Прошение, копией которого батюшка Гапон потряхивал, зажав в кулаке, уже находилось в руках Царя. В нем просили прекратить войну с Японией, разрешить русским людям выбирать представителей, которые бы заступались за них в думе, дать народу то, чего требовало его достоинство под Богом, — права жить по совести и мудрости, чтобы произвол власти не мешал.

Дойдя до Зимнего Дворца, они увидели, что он весь тих и закрыт, его флорентийские колоннады исчерчены снегом, высокие крыши не видны за падающими хлопьями.

— Царя! закричал батюшка Гапон. Пускай Царь выйдет на крыльцо!

Вся площадь, парад и променад перед дворцом заполнились народом — тысяча, две, в платках, пар от дыхания у каждого перед лицом. Иконы, флаги и кресты парили над головами по–карнавальному весело.

В первом ряду батюшка Гапон с другими священниками и целая шеренга женщин опустились на колени.

— Святой отец! вскричали все разом. Царь–батюшка!

И все колокола всех соборов Санкт–Петербурга зазвонили, поскольку день был воскресный, и хоть в церквях сейчас были только богатеи, громкий чугун и темная бронза колоколов сотрясали морозный воздух своим зовом.

Ярость голосов и колокольная музыка приглушили первый залп огня, ворвавшийся в толпу слева, едва замеченный.

Синий дымок от ружейных стволов неподвижно и горько повис в воздухе.

Женщину ранило в грудь. Две другие поддерживали ее под локти, а она оседала на колени, крича, и кровь заливала ей подол. Молодой человек в синей студенческой тужурке опрокинулся на спину, закинув руки за голову. Сталевар, ослепленный, все поворачивался из стороны в сторону, не сходя с места, и звал жену.

— Что случилось? закричал батюшка Гапон. Они что, не видят, что туда сейчас выйдет Царь?
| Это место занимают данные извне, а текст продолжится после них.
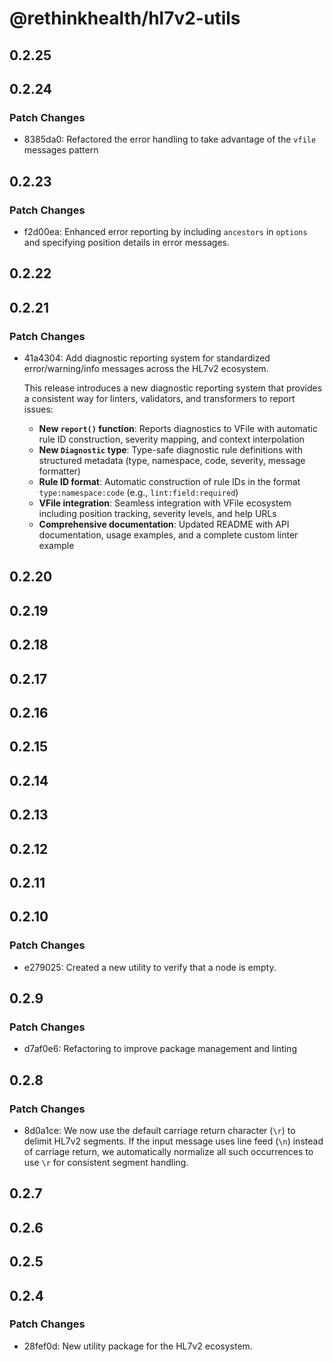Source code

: # @rethinkhealth/hl7v2-utils

## 0.2.25

## 0.2.24

### Patch Changes

- 8385da0: Refactored the error handling to take advantage of the `vfile` messages pattern

## 0.2.23

### Patch Changes

- f2d00ea: Enhanced error reporting by including `ancestors` in `options` and specifying position details in error messages.

## 0.2.22

## 0.2.21

### Patch Changes

- 41a4304: Add diagnostic reporting system for standardized error/warning/info messages across the HL7v2 ecosystem.

  This release introduces a new diagnostic reporting system that provides a consistent way for linters, validators, and transformers to report issues:

  - **New `report()` function**: Reports diagnostics to VFile with automatic rule ID construction, severity mapping, and context interpolation
  - **New `Diagnostic` type**: Type-safe diagnostic rule definitions with structured metadata (type, namespace, code, severity, message formatter)
  - **Rule ID format**: Automatic construction of rule IDs in the format `type:namespace:code` (e.g., `lint:field:required`)
  - **VFile integration**: Seamless integration with VFile ecosystem including position tracking, severity levels, and help URLs
  - **Comprehensive documentation**: Updated README with API documentation, usage examples, and a complete custom linter example

## 0.2.20

## 0.2.19

## 0.2.18

## 0.2.17

## 0.2.16

## 0.2.15

## 0.2.14

## 0.2.13

## 0.2.12

## 0.2.11

## 0.2.10

### Patch Changes

- e279025: Created a new utility to verify that a node is empty.

## 0.2.9

### Patch Changes

- d7af0e6: Refactoring to improve package management and linting

## 0.2.8

### Patch Changes

- 8d0a1ce: We now use the default carriage return character (`\r`) to delimit HL7v2 segments. If the input message uses line feed (`\n`) instead of carriage return, we automatically normalize all such occurrences to use `\r` for consistent segment handling.

## 0.2.7

## 0.2.6

## 0.2.5

## 0.2.4

### Patch Changes

- 28fef0d: New utility package for the HL7v2 ecosystem.
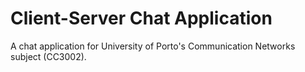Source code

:# Client-Server Chat Application
A chat application for University of Porto's Communication Networks subject (CC3002).
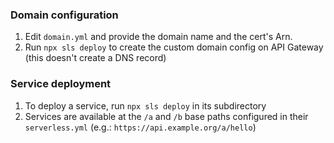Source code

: 

### Domain configuration

1. Edit `domain.yml` and provide the domain name and the cert's Arn.
1. Run `npx sls deploy` to create the custom domain config on API Gateway (this doesn't create a DNS record)


### Service deployment

1. To deploy a service, run `npx sls deploy` in its subdirectory
1. Services are available at the `/a` and `/b` base paths configured in their `serverless.yml` (e.g.: `https://api.example.org/a/hello`)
Залпы раздавались от северного угла дворца через каждые пять секунд. Первая шеренга стреляла, опускала винтовки к ноге, поворачивалась кругом, делала два шага и снова кругом, перезаряжая. Вторая шеренга выступала на два шага вперед, становясь первой, и по команде Пли! отдававшейся благородным голосом, похожим на рвущийся шелк, стреляла.

Сапожник, чей нос разворотило пулей, захлебываясь в собственной крови, ползал меж ног спасавшихся бегством людей, пытаясь укрыться.

Казацкие кони рысью вынеслись из высоких дубовых ворот дворцовых дворов, открывшихся одновременно. Они были напуганы, их приходилось сдерживать очень жестко. Выстроившись в неровные шеренги, казаки обнажили шашки.

— Держаться подальше от крови, скомандовал есаул, повторив приказ налево и направо, а не то поскользнетесь. Вперед!

ТИРАСПОЛЬ

— Все дело, скажет Осип Мандельштам позднее, в качестве солнечного света на стене.

Он говорил о цивилизации.

Когда Владимиру Евграфовичу Татлину было десять лет, он проводил лето в Тирасполе с Михаилом Ларионовым, которому было четырнадцать, и над верхней губой у него уже намечался пушок.

Владимиру Евграфовичу не нравился отец: тот бил его, — а к мачехе он не вообще никаких чувств не испытывал. Отец его, инженер, переезжал из города в город в поездах с зелеными окнами, через которые внутрь влетали сажа и гнилой дым.